Reproduce exactly the lines from the line containing "- **Active Specification**: 002-create-a-professional" through the last line of the listing, and no others.

Listed entries Start Marker

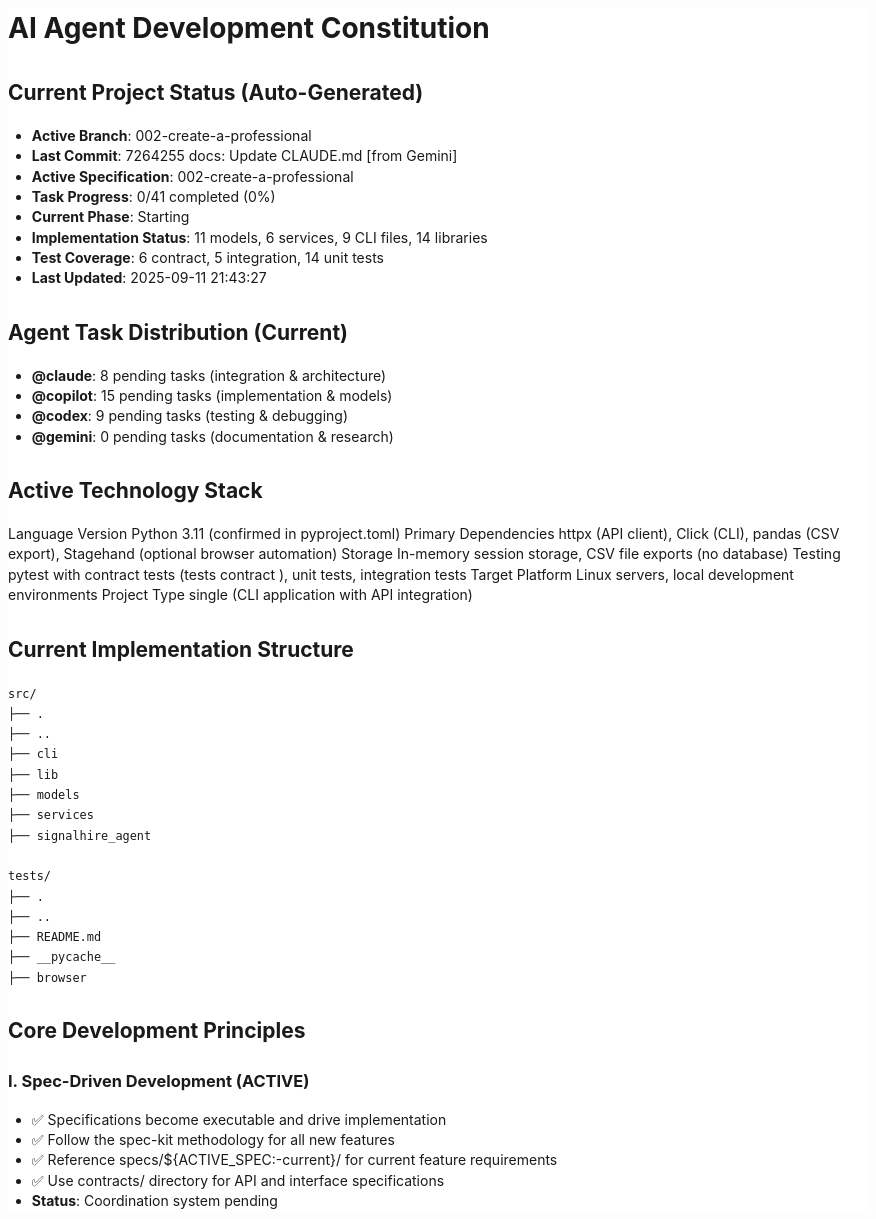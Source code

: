 # AI Agent Development Constitution

## Current Project Status (Auto-Generated)
- **Active Branch**: 002-create-a-professional  
- **Last Commit**: 7264255 docs: Update CLAUDE.md [from Gemini]
- **Active Specification**: 002-create-a-professional
- **Task Progress**: 0/41 completed (0%)
- **Current Phase**: Starting
- **Implementation Status**: 11 models, 6 services, 9 CLI files, 14 libraries
- **Test Coverage**: 6 contract, 5 integration, 14 unit tests
- **Last Updated**: 2025-09-11 21:43:27

## Agent Task Distribution (Current)
- **@claude**: 8 pending tasks (integration & architecture)
- **@copilot**: 15 pending tasks (implementation & models)  
- **@codex**: 9 pending tasks (testing & debugging)
- **@gemini**: 0 pending tasks (documentation & research)

## Active Technology Stack
  Language Version    Python 3.11 (confirmed in pyproject.toml)   Primary Dependencies    httpx (API client), Click (CLI), pandas (CSV export), Stagehand (optional browser automation)   Storage    In-memory session storage, CSV file exports (no database)     Testing    pytest with contract tests (tests contract ), unit tests, integration tests   Target Platform    Linux servers, local development environments   Project Type    single (CLI application with API integration)   

## Current Implementation Structure
```
src/
├── .
├── ..
├── cli
├── lib
├── models
├── services
├── signalhire_agent

tests/  
├── .
├── ..
├── README.md
├── __pycache__
├── browser
```

## Core Development Principles

### I. Spec-Driven Development (ACTIVE)
- ✅ Specifications become executable and drive implementation
- ✅ Follow the spec-kit methodology for all new features  
- ✅ Reference specs/${ACTIVE_SPEC:-current}/ for current feature requirements
- ✅ Use contracts/ directory for API and interface specifications
- **Status**: Coordination system pending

Listed entries End Marker

* _Answer to this exercise_:
- **Active Specification**: 002-create-a-professional
- **Task Progress**: 0/41 completed (0%)
- **Current Phase**: Starting
- **Implementation Status**: 11 models, 6 services, 9 CLI files, 14 libraries
- **Test Coverage**: 6 contract, 5 integration, 14 unit tests
- **Last Updated**: 2025-09-11 21:43:27

## Agent Task Distribution (Current)
- **@claude**: 8 pending tasks (integration & architecture)
- **@copilot**: 15 pending tasks (implementation & models)  
- **@codex**: 9 pending tasks (testing & debugging)
- **@gemini**: 0 pending tasks (documentation & research)

## Active Technology Stack
  Language Version    Python 3.11 (confirmed in pyproject.toml)   Primary Dependencies    httpx (API client), Click (CLI), pandas (CSV export), Stagehand (optional browser automation)   Storage    In-memory session storage, CSV file exports (no database)     Testing    pytest with contract tests (tests contract ), unit tests, integration tests   Target Platform    Linux servers, local development environments   Project Type    single (CLI application with API integration)   

## Current Implementation Structure
```
src/
├── .
├── ..
├── cli
├── lib
├── models
├── services
├── signalhire_agent

tests/  
├── .
├── ..
├── README.md
├── __pycache__
├── browser
```

## Core Development Principles

### I. Spec-Driven Development (ACTIVE)
- ✅ Specifications become executable and drive implementation
- ✅ Follow the spec-kit methodology for all new features  
- ✅ Reference specs/${ACTIVE_SPEC:-current}/ for current feature requirements
- ✅ Use contracts/ directory for API and interface specifications
- **Status**: Coordination system pending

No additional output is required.